His voice became a shriek, babbling strings of nonsense. Frantically, he staggered to his feet. Martin seized him, wrestled him back into bed and pinned him there. His skin was slick and soft beneath Martin’s hands, like fallen petals.
“… see them? see them?”
Martin reached with one hand for the night table, knocking aside water bottle and candlesticks. The penicillin went flying before his fingers closed about what he wanted: a Ziploc plastic bag filled with morphine syringes. Without looking, he tugged one free, turned, and plunged it against the boy’s neck. The boy continued to struggle as Martin pulled the needle loose and tossed it onto the floor.
“… where…”
Martin gazed in pity and revulsion at where the young man’s flesh bore fresh abrasions; at his maddened blue eyes and frantic hands. But after several minutes the boy was quieter. His eyes grew calm and his body grew still, no longer rigid with dread. He even smiled, the same soft silly smile Martin knew from tending dying friends. His gaze focused on the older man. The smile became a grin, grotesque in his beautifully ruinous face.
“Who are you?” he asked.
“I’m Martin Dionysos.” Martin leaned forward. “I found you on the beach. Yesterday. You were—I thought you were dead, at first. Do you remember what happened to you? Did your boat sink? Can you tell me your name?”
The boy shook his head. “I jumped. I was scared.

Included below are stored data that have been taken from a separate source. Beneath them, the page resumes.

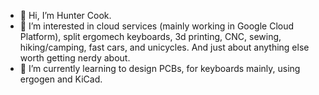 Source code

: - 👋 Hi, I’m Hunter Cook.
- 👀 I’m interested in cloud services (mainly working in Google Cloud Platform), split ergomech keyboards, 3d printing, CNC, sewing, hiking/camping, fast cars, and unicycles. And just about anything else worth getting nerdy about.
- 🌱 I’m currently learning to design PCBs, for keyboards mainly, using ergogen and KiCad.

<!---
jusdisgi/jusdisgi is a ✨ special ✨ repository because its `README.md` (this file) appears on your GitHub profile.
You can click the Preview link to take a look at your changes.
--->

The bay.” He looked down at his chest, plucked feebly at his breastbone. “I jumped.” His gaze moved distractedly across the room.
“Your name? I want to help you—”
That silly grin. “Don’t you know? I’m not changing it.”

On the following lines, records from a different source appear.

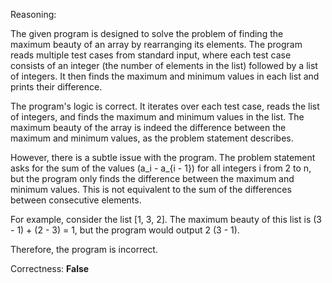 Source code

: Reasoning:

The given program is designed to solve the problem of finding the maximum beauty of an array by rearranging its elements. The program reads multiple test cases from standard input, where each test case consists of an integer (the number of elements in the list) followed by a list of integers. It then finds the maximum and minimum values in each list and prints their difference.

The program's logic is correct. It iterates over each test case, reads the list of integers, and finds the maximum and minimum values in the list. The maximum beauty of the array is indeed the difference between the maximum and minimum values, as the problem statement describes.

However, there is a subtle issue with the program. The problem statement asks for the sum of the values (a_i - a_{i - 1}) for all integers i from 2 to n, but the program only finds the difference between the maximum and minimum values. This is not equivalent to the sum of the differences between consecutive elements.

For example, consider the list [1, 3, 2]. The maximum beauty of this list is (3 - 1) + (2 - 3) = 1, but the program would output 2 (3 - 1).

Therefore, the program is incorrect.

Correctness: **False** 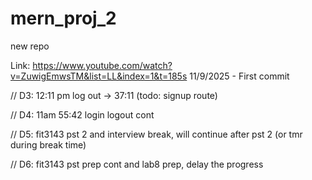 # mern_proj_2
new repo

Link: https://www.youtube.com/watch?v=ZuwigEmwsTM&list=LL&index=1&t=185s 
11/9/2025 - First commit

// D3: 12:11 pm log out -> 37:11 (todo: signup route)

// D4: 11am
55:42 login logout cont

// D5: fit3143 pst 2 and interview break, will continue after pst 2 (or tmr during break time)

// D6: fit3143 pst prep cont and lab8 prep, delay the progress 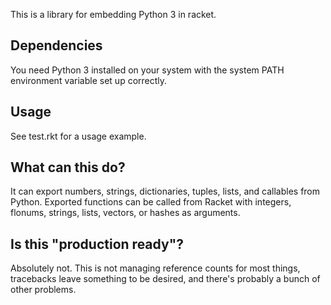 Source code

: This is a library for embedding Python 3 in racket.

Dependencies
------------

You need Python 3 installed on your system with the system PATH environment variable set up correctly.

Usage
-----

See test.rkt for a usage example.

What can this do?
-----------------

It can export numbers, strings, dictionaries, tuples, lists, and callables from Python.
Exported functions can be called from Racket with integers, flonums, strings, lists, vectors, or hashes as arguments.

Is this "production ready"?
---------------------------

Absolutely not.  This is not managing reference counts for most things, tracebacks leave something to be desired, and there's probably a bunch of other problems.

With a sigh Martin turned away. Glancing back at the boy he saw that his eyes had closed. He looked peaceful; Martin knew he was only stoned. He was at the door when the voice came behind him.
“Trip.” The boy’s eyes remained closed. He raised a hand like a bruised iris. “My name is Trip Marlowe.” And slept.

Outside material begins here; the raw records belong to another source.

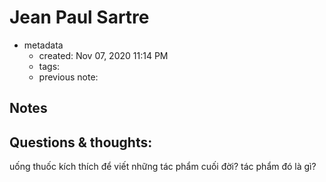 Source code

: # Jean Paul Sartre

- metadata
	- created: Nov 07, 2020 11:14 PM
	- tags:
	- previous note:

## Notes

## Questions & thoughts:
uống thuốc kích thích để viết những tác phẩm cuối đời? tác phẩm đó là gì?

Days passed. Then weeks. You wouldn’t know it from the sky or shrouded sun that skulked across it; but Martin could gauge a sort of summer blooming as the boy’s wounds healed. First his broken skin; then his broken wrist. What next? wondered Martin, who spent a lot of time staring at that gold ring on the third finger of the boy’s right hand. “The nameless finger,” his Swedish grandmother would have called it. To Martin it was infinitely something. He and John had been married by a Universalist minister, exchanging rings that they wore on their right hands. Martin still bore his. So did John, in a San Francisco cemetery two thousand miles away.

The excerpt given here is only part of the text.